### TASK ITEM
In the records below, how many lines hold the string "images"? Give only the number.

### DATA FOR PROCESSING
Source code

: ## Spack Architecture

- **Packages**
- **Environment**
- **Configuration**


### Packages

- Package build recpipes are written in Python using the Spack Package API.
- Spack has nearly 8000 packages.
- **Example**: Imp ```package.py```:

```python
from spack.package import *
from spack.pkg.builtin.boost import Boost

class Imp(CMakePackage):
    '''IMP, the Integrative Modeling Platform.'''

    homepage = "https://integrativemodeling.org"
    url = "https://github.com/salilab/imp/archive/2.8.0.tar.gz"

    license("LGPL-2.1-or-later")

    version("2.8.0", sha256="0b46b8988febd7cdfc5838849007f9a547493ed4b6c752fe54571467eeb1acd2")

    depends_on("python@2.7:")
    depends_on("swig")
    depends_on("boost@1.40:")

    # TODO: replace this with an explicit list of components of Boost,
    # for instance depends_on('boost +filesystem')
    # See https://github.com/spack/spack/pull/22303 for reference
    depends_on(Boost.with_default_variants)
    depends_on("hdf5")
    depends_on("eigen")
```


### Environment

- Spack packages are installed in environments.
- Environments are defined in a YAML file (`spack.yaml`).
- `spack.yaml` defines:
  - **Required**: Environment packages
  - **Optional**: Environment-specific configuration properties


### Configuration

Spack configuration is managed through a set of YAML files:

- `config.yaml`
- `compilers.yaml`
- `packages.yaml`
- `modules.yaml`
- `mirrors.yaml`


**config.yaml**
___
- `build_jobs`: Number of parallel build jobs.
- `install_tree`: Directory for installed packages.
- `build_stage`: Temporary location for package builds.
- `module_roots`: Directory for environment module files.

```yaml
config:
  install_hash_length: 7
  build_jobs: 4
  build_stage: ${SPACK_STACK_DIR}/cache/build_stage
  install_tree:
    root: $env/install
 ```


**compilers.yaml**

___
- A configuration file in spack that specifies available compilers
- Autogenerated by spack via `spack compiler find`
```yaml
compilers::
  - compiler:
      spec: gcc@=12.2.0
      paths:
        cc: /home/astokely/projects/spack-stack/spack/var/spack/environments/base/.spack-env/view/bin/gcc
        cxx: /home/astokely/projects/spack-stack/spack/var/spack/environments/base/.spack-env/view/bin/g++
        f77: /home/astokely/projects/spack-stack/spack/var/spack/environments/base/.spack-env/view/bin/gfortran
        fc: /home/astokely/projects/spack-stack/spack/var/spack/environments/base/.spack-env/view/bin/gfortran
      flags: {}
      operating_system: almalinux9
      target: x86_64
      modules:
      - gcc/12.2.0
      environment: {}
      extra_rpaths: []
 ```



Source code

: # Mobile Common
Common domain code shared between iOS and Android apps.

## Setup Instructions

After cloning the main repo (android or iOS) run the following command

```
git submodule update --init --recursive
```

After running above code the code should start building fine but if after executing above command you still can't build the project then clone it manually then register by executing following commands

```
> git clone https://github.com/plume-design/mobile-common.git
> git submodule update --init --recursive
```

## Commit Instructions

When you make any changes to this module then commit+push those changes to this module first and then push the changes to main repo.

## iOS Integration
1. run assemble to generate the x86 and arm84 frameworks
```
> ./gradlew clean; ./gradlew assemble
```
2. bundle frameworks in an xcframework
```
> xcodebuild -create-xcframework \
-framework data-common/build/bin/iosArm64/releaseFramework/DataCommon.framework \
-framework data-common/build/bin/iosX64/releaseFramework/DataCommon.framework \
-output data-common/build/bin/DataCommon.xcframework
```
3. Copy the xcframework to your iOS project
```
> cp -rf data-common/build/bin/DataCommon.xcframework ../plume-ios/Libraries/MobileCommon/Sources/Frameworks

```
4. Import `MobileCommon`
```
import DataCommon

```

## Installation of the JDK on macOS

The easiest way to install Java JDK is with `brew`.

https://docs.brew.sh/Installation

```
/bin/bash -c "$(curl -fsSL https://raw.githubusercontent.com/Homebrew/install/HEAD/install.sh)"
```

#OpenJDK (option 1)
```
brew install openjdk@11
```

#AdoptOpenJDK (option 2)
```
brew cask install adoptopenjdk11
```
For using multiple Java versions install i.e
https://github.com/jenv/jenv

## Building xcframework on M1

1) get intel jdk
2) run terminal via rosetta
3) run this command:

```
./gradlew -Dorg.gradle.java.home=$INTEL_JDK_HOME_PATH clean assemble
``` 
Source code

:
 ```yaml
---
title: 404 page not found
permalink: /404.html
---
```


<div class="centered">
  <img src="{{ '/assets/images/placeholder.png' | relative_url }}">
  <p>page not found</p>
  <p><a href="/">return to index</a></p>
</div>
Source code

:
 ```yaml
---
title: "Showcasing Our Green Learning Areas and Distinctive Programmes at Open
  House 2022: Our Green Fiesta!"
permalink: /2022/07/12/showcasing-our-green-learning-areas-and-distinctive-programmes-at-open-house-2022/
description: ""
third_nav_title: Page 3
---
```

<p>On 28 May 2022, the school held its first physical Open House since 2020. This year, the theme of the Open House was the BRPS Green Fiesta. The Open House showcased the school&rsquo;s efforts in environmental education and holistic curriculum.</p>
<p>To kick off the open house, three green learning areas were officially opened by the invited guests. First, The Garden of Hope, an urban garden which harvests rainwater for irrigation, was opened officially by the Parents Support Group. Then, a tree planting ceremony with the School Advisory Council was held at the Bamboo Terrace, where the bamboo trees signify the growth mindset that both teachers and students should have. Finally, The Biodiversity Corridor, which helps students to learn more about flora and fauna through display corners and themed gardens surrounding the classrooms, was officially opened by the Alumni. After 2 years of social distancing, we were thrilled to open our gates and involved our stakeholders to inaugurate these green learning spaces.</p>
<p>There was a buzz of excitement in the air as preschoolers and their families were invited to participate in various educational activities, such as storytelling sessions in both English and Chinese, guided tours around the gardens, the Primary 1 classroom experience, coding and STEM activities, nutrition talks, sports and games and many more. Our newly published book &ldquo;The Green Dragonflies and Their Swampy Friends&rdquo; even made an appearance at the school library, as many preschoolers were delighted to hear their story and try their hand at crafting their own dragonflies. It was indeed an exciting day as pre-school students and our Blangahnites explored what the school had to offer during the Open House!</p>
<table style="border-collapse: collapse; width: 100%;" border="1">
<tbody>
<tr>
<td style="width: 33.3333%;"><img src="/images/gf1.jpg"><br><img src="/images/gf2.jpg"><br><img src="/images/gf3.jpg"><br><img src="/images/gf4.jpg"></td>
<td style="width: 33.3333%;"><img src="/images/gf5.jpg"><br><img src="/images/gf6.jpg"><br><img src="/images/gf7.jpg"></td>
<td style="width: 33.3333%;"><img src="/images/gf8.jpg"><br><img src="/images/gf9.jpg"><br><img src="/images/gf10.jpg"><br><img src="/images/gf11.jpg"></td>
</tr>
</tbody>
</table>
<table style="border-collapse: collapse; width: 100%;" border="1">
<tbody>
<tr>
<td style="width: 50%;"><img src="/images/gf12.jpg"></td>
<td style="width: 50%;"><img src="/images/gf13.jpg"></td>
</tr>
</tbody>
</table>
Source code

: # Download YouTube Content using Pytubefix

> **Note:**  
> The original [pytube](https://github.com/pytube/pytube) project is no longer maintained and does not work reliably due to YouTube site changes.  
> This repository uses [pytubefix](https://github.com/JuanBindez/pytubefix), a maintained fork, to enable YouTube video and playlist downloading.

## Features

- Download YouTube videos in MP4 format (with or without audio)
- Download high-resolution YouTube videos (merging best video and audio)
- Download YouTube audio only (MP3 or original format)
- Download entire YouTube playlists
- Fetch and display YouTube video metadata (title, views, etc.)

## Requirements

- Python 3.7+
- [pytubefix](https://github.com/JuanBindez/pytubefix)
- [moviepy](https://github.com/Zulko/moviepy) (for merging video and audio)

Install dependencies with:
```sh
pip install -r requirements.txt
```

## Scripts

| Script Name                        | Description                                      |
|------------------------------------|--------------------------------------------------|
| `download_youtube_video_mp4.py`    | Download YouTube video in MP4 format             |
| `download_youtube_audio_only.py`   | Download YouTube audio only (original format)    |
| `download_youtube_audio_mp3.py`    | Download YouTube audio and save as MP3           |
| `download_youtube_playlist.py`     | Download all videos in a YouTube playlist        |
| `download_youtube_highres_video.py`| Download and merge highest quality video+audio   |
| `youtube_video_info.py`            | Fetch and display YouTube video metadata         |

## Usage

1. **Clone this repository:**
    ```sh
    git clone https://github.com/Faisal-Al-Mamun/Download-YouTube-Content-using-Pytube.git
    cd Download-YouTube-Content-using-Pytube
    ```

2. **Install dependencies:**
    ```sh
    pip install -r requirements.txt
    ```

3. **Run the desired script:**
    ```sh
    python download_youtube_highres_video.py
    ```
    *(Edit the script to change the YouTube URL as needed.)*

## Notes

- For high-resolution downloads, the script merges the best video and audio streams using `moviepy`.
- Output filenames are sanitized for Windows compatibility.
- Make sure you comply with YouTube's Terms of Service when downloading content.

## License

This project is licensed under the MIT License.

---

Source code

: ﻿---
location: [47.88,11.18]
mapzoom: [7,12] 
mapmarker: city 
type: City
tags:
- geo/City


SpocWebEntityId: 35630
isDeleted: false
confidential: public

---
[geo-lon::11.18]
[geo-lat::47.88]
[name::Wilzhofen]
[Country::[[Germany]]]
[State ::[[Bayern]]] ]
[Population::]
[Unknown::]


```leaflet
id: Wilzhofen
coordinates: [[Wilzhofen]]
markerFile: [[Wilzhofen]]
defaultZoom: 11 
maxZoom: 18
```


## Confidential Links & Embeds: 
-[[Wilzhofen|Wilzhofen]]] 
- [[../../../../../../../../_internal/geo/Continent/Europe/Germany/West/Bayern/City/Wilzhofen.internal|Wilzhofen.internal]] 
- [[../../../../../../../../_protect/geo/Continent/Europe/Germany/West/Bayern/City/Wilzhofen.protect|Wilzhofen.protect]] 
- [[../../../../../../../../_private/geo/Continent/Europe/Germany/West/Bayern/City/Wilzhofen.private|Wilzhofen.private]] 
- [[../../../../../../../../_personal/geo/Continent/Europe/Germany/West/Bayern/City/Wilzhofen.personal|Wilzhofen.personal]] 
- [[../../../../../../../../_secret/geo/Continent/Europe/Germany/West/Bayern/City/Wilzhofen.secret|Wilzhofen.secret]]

### RESULT
6